__PROVIDED RECORDS__:
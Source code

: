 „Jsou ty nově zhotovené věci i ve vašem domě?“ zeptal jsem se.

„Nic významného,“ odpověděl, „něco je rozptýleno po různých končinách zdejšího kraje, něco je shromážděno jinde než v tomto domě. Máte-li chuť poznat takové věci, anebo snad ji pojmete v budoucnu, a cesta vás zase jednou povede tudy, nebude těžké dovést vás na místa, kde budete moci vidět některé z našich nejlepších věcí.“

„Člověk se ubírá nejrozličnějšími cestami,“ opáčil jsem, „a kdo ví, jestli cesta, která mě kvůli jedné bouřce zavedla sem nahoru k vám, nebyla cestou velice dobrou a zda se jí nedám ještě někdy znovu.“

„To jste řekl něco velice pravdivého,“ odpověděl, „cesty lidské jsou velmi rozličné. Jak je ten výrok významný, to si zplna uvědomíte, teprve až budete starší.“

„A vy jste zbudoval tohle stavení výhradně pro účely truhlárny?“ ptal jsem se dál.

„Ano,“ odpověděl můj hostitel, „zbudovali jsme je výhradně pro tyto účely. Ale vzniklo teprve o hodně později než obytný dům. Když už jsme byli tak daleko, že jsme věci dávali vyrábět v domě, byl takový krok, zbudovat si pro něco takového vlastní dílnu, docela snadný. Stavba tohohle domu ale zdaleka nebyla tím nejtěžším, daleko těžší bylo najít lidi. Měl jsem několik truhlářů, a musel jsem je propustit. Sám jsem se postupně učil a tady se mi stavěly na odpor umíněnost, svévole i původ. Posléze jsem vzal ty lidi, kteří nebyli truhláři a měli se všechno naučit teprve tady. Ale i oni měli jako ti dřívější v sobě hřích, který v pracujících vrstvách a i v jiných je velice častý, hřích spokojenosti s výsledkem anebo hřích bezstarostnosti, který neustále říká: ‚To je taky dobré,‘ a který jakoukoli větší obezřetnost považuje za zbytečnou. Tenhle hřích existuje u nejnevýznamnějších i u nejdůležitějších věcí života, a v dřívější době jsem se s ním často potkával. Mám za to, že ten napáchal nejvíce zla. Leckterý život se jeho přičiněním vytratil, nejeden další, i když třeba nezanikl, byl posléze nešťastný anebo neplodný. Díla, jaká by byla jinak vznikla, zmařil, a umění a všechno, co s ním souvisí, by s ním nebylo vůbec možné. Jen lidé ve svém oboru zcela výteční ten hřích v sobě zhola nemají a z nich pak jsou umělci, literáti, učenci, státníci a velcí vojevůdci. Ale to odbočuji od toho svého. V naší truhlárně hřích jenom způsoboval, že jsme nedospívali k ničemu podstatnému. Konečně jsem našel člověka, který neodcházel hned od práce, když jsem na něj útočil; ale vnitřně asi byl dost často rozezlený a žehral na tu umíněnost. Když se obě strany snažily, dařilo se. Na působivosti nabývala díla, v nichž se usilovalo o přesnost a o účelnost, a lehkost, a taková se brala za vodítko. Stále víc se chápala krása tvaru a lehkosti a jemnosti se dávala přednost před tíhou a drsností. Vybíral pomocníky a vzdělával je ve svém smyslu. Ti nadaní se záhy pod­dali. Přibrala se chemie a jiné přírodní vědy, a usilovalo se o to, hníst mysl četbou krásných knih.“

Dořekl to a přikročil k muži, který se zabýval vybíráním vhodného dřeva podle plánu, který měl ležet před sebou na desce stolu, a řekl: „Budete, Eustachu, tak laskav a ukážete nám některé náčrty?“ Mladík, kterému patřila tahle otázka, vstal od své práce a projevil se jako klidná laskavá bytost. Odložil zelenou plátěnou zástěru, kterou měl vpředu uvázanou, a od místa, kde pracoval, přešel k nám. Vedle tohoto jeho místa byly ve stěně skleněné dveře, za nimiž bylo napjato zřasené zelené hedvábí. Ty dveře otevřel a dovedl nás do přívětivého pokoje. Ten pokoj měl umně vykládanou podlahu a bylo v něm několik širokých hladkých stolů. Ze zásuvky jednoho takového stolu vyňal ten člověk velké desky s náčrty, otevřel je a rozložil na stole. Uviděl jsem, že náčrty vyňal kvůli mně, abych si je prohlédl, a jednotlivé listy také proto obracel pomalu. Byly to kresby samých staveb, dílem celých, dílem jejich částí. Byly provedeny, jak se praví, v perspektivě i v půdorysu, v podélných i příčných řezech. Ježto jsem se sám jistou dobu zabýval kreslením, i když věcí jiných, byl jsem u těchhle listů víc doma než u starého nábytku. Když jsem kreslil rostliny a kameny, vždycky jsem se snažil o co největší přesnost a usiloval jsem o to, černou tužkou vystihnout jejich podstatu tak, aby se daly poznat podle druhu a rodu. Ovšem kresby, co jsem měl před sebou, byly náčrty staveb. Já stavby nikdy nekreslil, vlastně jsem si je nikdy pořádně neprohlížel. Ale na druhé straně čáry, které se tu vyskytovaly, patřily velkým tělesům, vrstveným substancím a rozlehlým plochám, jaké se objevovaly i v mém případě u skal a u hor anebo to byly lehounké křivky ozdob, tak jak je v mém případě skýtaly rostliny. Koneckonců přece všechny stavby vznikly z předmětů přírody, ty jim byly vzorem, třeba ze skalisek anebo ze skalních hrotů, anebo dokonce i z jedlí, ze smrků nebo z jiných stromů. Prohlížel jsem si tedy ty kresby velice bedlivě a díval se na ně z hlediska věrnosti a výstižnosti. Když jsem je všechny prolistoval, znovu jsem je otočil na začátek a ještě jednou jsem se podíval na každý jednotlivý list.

__WHAT THIS TASK INVOLVES__: Only the lines from the start of the listing through the line with "odpověděl, „něco je" should be repeated, each exactly as it stands.

__SOLUTION FOR THIS EXERCISE__:
Source code

: „Jsou ty nově zhotovené věci i ve vašem domě?“ zeptal jsem se.

„Nic významného,“ odpověděl, „něco je rozptýleno po různých končinách zdejšího kraje, něco je shromážděno jinde než v tomto domě. Máte-li chuť poznat takové věci, anebo snad ji pojmete v budoucnu, a cesta vás zase jednou povede tudy, nebude těžké dovést vás na místa, kde budete moci vidět některé z našich nejlepších věcí.“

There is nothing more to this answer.